__THE RECORDS__:
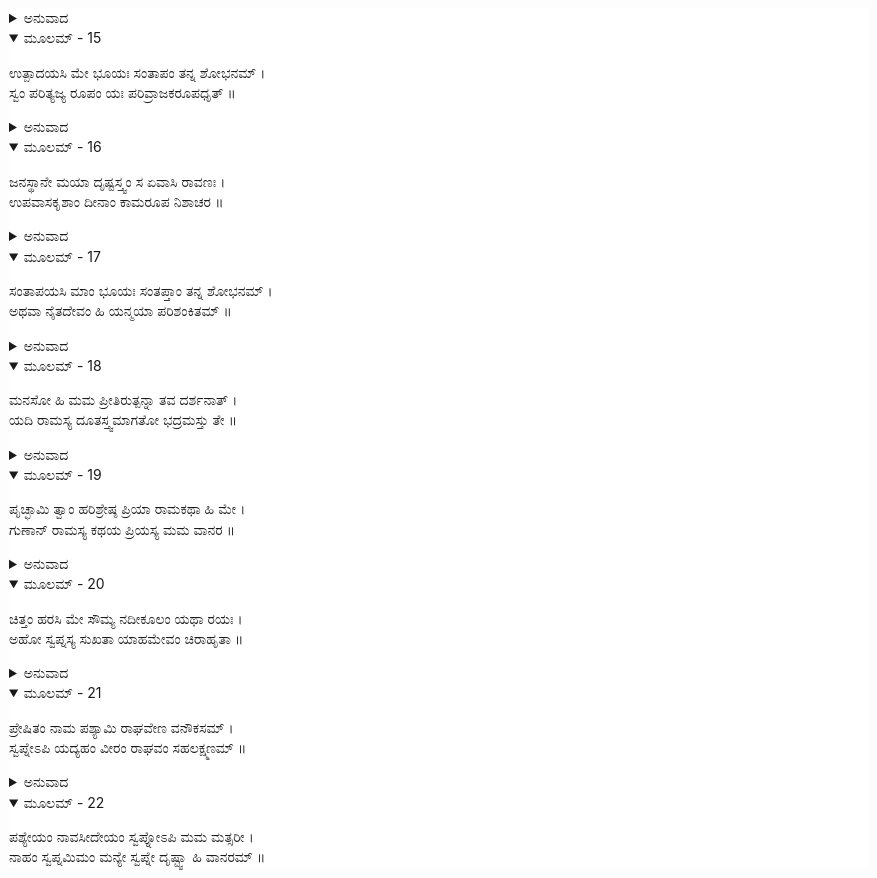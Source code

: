 <details><summary>ಅನುವಾದ</summary></details>

<details open><summary>ಮೂಲಮ್ - 15</summary>

ಉತ್ಪಾದಯಸಿ ಮೇ ಭೂಯಃ ಸಂತಾಪಂ ತನ್ನ ಶೋಭನಮ್ ।  
ಸ್ವಂ ಪರಿತ್ಯಜ್ಯ ರೂಪಂ ಯಃ ಪರಿವ್ರಾಜಕರೂಪಧೃತ್ ॥
</details>

<details><summary>ಅನುವಾದ</summary></details>

<details open><summary>ಮೂಲಮ್ - 16</summary>

ಜನಸ್ಥಾನೇ ಮಯಾ ದೃಷ್ಟಸ್ತ್ವಂ ಸ ಏವಾಸಿ ರಾವಣಃ ।  
ಉಪವಾಸಕೃಶಾಂ ದೀನಾಂ ಕಾಮರೂಪ ನಿಶಾಚರ ॥
</details>

<details><summary>ಅನುವಾದ</summary></details>

<details open><summary>ಮೂಲಮ್ - 17</summary>

ಸಂತಾಪಯಸಿ ಮಾಂ ಭೂಯಃ ಸಂತಪ್ತಾಂ ತನ್ನ ಶೋಭನಮ್ ।  
ಅಥವಾ ನೈತದೇವಂ ಹಿ ಯನ್ಮಯಾ ಪರಿಶಂಕಿತಮ್ ॥
</details>

<details><summary>ಅನುವಾದ</summary></details>

<details open><summary>ಮೂಲಮ್ - 18</summary>

ಮನಸೋ ಹಿ ಮಮ ಪ್ರೀತಿರುತ್ಪನ್ನಾ ತವ ದರ್ಶನಾತ್ ।  
ಯದಿ ರಾಮಸ್ಯ ದೂತಸ್ತ್ವಮಾಗತೋ ಭದ್ರಮಸ್ತು ತೇ ॥
</details>

<details><summary>ಅನುವಾದ</summary></details>

<details open><summary>ಮೂಲಮ್ - 19</summary>

ಪೃಚ್ಛಾಮಿ ತ್ವಾಂ ಹರಿಶ್ರೇಷ್ಠ ಪ್ರಿಯಾ ರಾಮಕಥಾ ಹಿ ಮೇ ।  
ಗುಣಾನ್ ರಾಮಸ್ಯ ಕಥಯ ಪ್ರಿಯಸ್ಯ ಮಮ ವಾನರ ॥
</details>

<details><summary>ಅನುವಾದ</summary></details>

<details open><summary>ಮೂಲಮ್ - 20</summary>

ಚಿತ್ತಂ ಹರಸಿ ಮೇ ಸೌಮ್ಯ ನದೀಕೂಲಂ ಯಥಾ ರಯಃ ।  
ಅಹೋ ಸ್ವಪ್ನಸ್ಯ ಸುಖತಾ ಯಾಹಮೇವಂ ಚಿರಾಹೃತಾ ॥
</details>

<details><summary>ಅನುವಾದ</summary></details>

<details open><summary>ಮೂಲಮ್ - 21</summary>

ಪ್ರೇಷಿತಂ ನಾಮ ಪಶ್ಯಾಮಿ ರಾಘವೇಣ ವನೌಕಸಮ್ ।  
ಸ್ವಪ್ನೇಽಪಿ ಯದ್ಯಹಂ ವೀರಂ ರಾಘವಂ ಸಹಲಕ್ಷ್ಮಣಮ್ ॥
</details>

<details><summary>ಅನುವಾದ</summary></details>

<details open><summary>ಮೂಲಮ್ - 22</summary>

ಪಶ್ಯೇಯಂ ನಾವಸೀದೇಯಂ ಸ್ವಪ್ನೋಽಪಿ ಮಮ ಮತ್ಸರೀ ।  
ನಾಹಂ ಸ್ವಪ್ನಮಿಮಂ ಮನ್ಯೇ ಸ್ವಪ್ನೇ ದೃಷ್ಟ್ವಾ ಹಿ ವಾನರಮ್ ॥
</details>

__ABOUT THIS EXERCISE__: From the records above, return each line that has the string "open".

__ANSWER SPACE__:
<details open><summary>ಮೂಲಮ್ - 15</summary>
<details open><summary>ಮೂಲಮ್ - 16</summary>
<details open><summary>ಮೂಲಮ್ - 17</summary>
<details open><summary>ಮೂಲಮ್ - 18</summary>
<details open><summary>ಮೂಲಮ್ - 19</summary>
<details open><summary>ಮೂಲಮ್ - 20</summary>
<details open><summary>ಮೂಲಮ್ - 21</summary>
<details open><summary>ಮೂಲಮ್ - 22</summary>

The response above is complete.